I wonder if a triplane glider whose front view is shown in the figure can be built and flown successfully. As you can see, the middle wing has a dihedral angle, but the top and bottom wings do not. The vertical lines represent structural members. The idea behind this strange design is that a box-shape with diagonal members is structurally very strong, hence my interest. I realize that the structural members at each end will contribute to the drag, even if they have a streamlined shape. I also realize that every corner of this shape will not produce much lift, but will produce much interference drag. Yet, I wonder if this weird triplane will fly properly at low speeds. Any thoughts?

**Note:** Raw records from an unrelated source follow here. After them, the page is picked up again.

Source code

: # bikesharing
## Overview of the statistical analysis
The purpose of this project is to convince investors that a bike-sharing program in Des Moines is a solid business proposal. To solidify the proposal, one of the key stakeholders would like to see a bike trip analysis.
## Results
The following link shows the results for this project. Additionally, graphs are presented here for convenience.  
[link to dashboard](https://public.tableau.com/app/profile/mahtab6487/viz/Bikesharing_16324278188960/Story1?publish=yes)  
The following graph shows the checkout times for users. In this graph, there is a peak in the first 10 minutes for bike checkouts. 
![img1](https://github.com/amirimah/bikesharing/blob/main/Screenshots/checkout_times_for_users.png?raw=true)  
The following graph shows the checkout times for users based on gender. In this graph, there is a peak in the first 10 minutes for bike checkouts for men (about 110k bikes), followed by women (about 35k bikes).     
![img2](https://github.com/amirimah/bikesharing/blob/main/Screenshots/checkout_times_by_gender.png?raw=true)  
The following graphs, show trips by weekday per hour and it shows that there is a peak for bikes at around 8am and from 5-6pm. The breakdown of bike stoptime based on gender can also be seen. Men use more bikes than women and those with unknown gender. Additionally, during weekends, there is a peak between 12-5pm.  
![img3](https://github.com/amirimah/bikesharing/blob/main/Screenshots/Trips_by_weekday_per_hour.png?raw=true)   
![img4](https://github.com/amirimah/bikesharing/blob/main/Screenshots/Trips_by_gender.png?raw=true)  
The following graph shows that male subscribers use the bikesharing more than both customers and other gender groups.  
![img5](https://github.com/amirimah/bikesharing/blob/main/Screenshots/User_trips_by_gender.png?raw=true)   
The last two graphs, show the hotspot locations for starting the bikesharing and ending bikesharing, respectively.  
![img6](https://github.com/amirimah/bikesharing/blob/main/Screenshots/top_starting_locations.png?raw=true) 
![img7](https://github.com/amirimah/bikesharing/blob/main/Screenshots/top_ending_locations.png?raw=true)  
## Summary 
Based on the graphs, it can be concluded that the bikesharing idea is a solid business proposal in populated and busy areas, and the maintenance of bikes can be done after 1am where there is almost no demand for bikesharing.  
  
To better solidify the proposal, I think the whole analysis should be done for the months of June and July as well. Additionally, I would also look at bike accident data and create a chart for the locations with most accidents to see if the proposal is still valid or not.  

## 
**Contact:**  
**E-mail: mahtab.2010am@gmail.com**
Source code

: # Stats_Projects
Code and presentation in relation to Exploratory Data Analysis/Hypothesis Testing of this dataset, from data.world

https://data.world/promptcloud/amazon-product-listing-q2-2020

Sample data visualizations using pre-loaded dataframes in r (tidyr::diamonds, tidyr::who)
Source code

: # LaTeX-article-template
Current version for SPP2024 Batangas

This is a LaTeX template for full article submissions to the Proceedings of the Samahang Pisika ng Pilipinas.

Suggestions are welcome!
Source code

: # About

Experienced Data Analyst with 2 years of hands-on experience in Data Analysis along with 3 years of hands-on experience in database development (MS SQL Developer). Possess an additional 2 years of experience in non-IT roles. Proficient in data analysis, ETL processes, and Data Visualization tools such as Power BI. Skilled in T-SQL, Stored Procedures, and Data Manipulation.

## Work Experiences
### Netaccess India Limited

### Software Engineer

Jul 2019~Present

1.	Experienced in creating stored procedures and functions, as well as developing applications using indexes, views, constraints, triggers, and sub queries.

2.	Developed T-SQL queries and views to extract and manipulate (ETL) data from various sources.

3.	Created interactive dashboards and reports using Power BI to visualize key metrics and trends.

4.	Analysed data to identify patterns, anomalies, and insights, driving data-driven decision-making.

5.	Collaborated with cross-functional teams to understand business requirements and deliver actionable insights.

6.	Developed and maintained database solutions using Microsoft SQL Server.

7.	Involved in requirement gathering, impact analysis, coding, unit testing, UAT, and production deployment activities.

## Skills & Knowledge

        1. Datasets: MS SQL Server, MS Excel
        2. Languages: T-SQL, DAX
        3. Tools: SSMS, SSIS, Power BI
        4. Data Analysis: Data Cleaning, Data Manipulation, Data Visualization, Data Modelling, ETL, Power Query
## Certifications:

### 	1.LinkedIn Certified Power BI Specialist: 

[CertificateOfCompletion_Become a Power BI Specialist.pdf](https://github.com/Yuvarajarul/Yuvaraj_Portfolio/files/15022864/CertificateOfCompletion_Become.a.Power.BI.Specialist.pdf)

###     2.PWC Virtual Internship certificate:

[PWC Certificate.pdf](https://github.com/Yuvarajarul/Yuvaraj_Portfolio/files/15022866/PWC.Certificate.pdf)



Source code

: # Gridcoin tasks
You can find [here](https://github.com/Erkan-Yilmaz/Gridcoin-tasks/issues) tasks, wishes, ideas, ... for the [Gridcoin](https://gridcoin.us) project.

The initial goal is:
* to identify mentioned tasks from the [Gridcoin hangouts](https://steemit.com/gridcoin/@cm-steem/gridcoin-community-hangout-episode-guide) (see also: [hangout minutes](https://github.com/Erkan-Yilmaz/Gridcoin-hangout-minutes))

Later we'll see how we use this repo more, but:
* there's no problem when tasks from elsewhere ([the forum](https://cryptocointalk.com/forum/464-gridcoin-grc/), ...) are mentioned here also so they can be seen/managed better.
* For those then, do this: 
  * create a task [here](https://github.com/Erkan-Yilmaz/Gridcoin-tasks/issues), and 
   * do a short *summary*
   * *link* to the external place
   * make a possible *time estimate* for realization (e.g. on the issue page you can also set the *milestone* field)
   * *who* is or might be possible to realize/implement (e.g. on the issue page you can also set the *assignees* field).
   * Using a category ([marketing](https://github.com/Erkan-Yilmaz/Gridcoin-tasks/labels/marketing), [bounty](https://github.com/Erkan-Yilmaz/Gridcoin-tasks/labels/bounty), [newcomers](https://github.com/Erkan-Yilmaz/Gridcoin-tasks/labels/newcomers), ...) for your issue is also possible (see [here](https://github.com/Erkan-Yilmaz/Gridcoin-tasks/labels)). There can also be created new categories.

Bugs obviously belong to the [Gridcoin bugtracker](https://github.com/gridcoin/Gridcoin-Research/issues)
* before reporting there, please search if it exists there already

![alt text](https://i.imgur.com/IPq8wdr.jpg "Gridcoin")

It would depend on the relationship between span and separation. The dihedral would be too great on a short-span wing, as drawn, leading to all sorts of issues. Since the separation needs to be more than usual, approaching two chord lengths, you would need a very high aspect ratio, maybe 15 or so.
But if you were to leave out the middle wing and cross-brace each side with thin wires, as a biplane it would be just as stiff and perform a heck of a lot better.
This might work better thinking on the x,y, and z axes. I am seeing a dihedral upper wing, a straight lower wing, and a t-tail.
A dihedralled upper wing, with a little sweep, would interfere with the lower wing first near the front, causing the plane to pitch down before it stalled if AOA became too great. There should be some gap between the two.
The concept, as drawn, would suffer from interference issues, and, as the other writer explained, would work far better with bracing wires, better still with 2 or (or 1) thick cambered cantilevered wings.
Also possible would be a "Sopwith Bonanza": a biplane with a butterfly tail.